Extracted data entries

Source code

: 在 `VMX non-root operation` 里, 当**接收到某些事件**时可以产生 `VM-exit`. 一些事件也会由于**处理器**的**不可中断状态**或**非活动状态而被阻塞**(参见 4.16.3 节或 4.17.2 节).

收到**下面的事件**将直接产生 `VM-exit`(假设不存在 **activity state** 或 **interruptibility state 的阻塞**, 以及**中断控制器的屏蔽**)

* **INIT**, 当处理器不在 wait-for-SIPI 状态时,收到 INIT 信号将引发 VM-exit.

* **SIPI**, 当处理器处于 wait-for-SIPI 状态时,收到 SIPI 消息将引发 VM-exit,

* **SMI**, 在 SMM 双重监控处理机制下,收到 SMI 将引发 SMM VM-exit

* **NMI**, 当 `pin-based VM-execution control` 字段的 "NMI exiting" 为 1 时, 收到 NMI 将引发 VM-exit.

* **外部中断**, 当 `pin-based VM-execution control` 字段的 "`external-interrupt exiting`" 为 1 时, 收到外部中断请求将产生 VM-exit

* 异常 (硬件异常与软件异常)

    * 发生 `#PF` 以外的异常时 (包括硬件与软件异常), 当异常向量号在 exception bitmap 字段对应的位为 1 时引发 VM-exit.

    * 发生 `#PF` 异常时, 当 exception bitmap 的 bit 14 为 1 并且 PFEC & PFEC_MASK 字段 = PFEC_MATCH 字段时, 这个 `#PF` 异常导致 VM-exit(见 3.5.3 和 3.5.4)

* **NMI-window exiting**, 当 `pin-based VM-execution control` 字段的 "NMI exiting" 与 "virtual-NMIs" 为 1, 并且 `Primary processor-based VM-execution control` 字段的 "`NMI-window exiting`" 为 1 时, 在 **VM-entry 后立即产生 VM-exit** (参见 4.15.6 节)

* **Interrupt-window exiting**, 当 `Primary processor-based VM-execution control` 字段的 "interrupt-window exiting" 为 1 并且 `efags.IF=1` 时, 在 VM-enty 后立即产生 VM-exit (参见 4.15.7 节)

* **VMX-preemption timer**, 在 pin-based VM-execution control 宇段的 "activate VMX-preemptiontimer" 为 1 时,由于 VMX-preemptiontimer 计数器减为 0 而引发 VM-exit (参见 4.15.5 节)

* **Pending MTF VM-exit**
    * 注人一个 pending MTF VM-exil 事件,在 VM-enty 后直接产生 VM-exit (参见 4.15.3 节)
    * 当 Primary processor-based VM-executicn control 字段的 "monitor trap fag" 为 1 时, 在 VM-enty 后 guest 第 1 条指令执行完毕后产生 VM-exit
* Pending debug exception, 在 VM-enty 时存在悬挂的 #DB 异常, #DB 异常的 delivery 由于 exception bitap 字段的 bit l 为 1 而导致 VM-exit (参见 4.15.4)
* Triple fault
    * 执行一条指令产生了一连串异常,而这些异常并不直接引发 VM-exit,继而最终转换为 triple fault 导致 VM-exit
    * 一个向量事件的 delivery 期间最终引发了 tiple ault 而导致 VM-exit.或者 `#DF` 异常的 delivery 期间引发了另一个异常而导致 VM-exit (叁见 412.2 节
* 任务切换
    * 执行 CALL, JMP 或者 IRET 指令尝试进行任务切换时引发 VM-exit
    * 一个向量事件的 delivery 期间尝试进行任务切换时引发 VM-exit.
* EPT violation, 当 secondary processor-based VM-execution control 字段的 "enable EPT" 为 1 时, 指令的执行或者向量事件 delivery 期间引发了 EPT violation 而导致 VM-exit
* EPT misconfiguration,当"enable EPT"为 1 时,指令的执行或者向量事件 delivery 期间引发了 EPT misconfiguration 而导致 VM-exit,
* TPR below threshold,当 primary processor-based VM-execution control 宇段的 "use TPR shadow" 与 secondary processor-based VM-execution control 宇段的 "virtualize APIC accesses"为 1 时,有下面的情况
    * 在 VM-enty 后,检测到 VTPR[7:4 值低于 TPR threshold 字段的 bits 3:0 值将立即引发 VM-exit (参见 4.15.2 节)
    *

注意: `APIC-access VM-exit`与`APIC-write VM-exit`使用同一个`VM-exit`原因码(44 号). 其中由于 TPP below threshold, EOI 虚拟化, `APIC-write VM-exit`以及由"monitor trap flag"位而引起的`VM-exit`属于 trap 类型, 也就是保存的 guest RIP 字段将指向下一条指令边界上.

_EXERCISE DETAILS_
Each line in the entries above that includes the string "exception" should be extracted.

_TASK ANSWER_
    * 发生 `#PF` 以外的异常时 (包括硬件与软件异常), 当异常向量号在 exception bitmap 字段对应的位为 1 时引发 VM-exit.
    * 发生 `#PF` 异常时, 当 exception bitmap 的 bit 14 为 1 并且 PFEC & PFEC_MASK 字段 = PFEC_MATCH 字段时, 这个 `#PF` 异常导致 VM-exit(见 3.5.3 和 3.5.4)
* Pending debug exception, 在 VM-enty 时存在悬挂的 #DB 异常, #DB 异常的 delivery 由于 exception bitap 字段的 bit l 为 1 而导致 VM-exit (参见 4.15.4)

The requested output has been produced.